Armed with the above information you should now be able to find the Presto Server Bootstrap logs.

Where can I find different Presto metrics for monitoring?

If you’re wondering “Where can I find different Presto metrics for monitoring?”, we’ll help explain it. There are several ways to monitor Presto. Let’s look at some options.

1. Presto Console

Presto provides a web interface for monitoring and managing queries. The web interface is accessible on the Presto coordinator via HTTP, using the HTTP port number specified in the coordinator Config Properties (default is 8080). The console’s main page looks like this:

This main page has a list of queries along with information like unique query ID, query text, query state, percentage completed, username and source from which this query originated.
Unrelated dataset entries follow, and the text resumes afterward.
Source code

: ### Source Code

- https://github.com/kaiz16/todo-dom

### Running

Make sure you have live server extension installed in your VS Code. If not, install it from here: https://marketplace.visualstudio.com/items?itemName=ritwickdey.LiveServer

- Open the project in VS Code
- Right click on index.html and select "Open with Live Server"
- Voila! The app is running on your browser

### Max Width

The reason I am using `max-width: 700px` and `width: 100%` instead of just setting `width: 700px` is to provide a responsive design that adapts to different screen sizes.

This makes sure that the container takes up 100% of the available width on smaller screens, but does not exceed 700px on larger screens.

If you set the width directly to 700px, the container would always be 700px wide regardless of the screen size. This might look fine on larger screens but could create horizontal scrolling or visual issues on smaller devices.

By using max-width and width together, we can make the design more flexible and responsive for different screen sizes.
The currently running queries are at the top of the page, followed by the most recently completed or failed queries.  A query can have one of several states:

  • QUEUED – Query has been accepted and is awaiting execution.
  • PLANNING – Query is being planned.
  • STARTING – Query execution is being started.
  • RUNNING – Query has at least one running task.
  • BLOCKED – Query is blocked and is waiting for resources (buffer space, memory, splits, etc.).
  • FINISHING – Query is finishing (e.g. commit for autocommit queries).
  • FINISHED – Query has finished executing and all output has been consumed.
  • FAILED – Query execution failed.

The following console screenshot shows an example of an executed Presto query example; here’s a breakdown of the stats:

  • The query was run by the root user, using the presto-cli tool. 
  • 54 splits were completed during execution.
  • It took 5.17 seconds (wall clock time) to run. 
  • The query consumed 19.7 secs of CPU time – this is greater than the wall clock time since there are multiple CPUs and multiple cores at work.  
  • In terms of (JVM) memory, the query used up to 59.2MB during execution.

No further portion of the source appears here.